*** Opening of DATA SUPPLIED ***

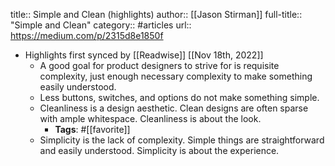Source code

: title:: Simple and Clean (highlights)
author:: [[Jason Stirman]]
full-title:: "Simple and Clean"
category:: #articles
url:: https://medium.com/p/2315d8e1850f

- Highlights first synced by [[Readwise]] [[Nov 18th, 2022]]
	- A good goal for product designers to strive for is requisite complexity, just enough necessary complexity to make something easily understood.
	- Less buttons, switches, and options do not make something simple.
	- Cleanliness is a design aesthetic. Clean designs are often sparse with ample whitespace. Cleanliness is about the look.
		- **Tags**: #[[favorite]]
	- Simplicity is the lack of complexity. Simple things are straightforward and easily understood. Simplicity is about the experience.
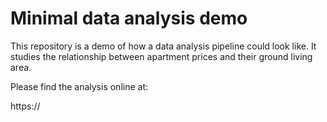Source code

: # Minimal data analysis demo
This repository is a demo of how a data analysis pipeline could look like. It studies the relationship between apartment prices and their ground living area.

Please find the analysis online at:

https://
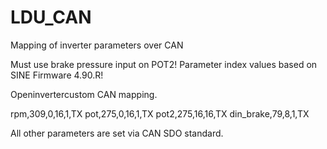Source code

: # LDU_CAN

Mapping of inverter parameters over CAN

Must use brake pressure input on POT2!
Parameter index values based on SINE Firmware 4.90.R!

Openinvertercustom CAN mapping. 

rpm,309,0,16,1,TX
pot,275,0,16,1,TX
pot2,275,16,16,TX
din_brake,79,8,1,TX

All other parameters are set via CAN SDO standard.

*** Close of DATA SUPPLIED ***

• **PROBLEM REQUIREMENTS**:
Exclude the pictures from the copy. Retype exactly the lines running from the one containing "- Highlights first" through the last line of the listing.

• **SOLUTION FOR THIS PROBLEM**:
- Highlights first synced by [[Readwise]] [[Nov 18th, 2022]]
	- A good goal for product designers to strive for is requisite complexity, just enough necessary complexity to make something easily understood.
	- Less buttons, switches, and options do not make something simple.
	- Cleanliness is a design aesthetic. Clean designs are often sparse with ample whitespace. Cleanliness is about the look.
		- **Tags**: #[[favorite]]
	- Simplicity is the lack of complexity. Simple things are straightforward and easily understood. Simplicity is about the experience.
Source code

: # Minimal data analysis demo
This repository is a demo of how a data analysis pipeline could look like. It studies the relationship between apartment prices and their ground living area.

Please find the analysis online at:

https://
Source code

: # LDU_CAN

Mapping of inverter parameters over CAN

Must use brake pressure input on POT2!
Parameter index values based on SINE Firmware 4.90.R!

Openinvertercustom CAN mapping. 

rpm,309,0,16,1,TX
pot,275,0,16,1,TX
pot2,275,16,16,TX
din_brake,79,8,1,TX

All other parameters are set via CAN SDO standard.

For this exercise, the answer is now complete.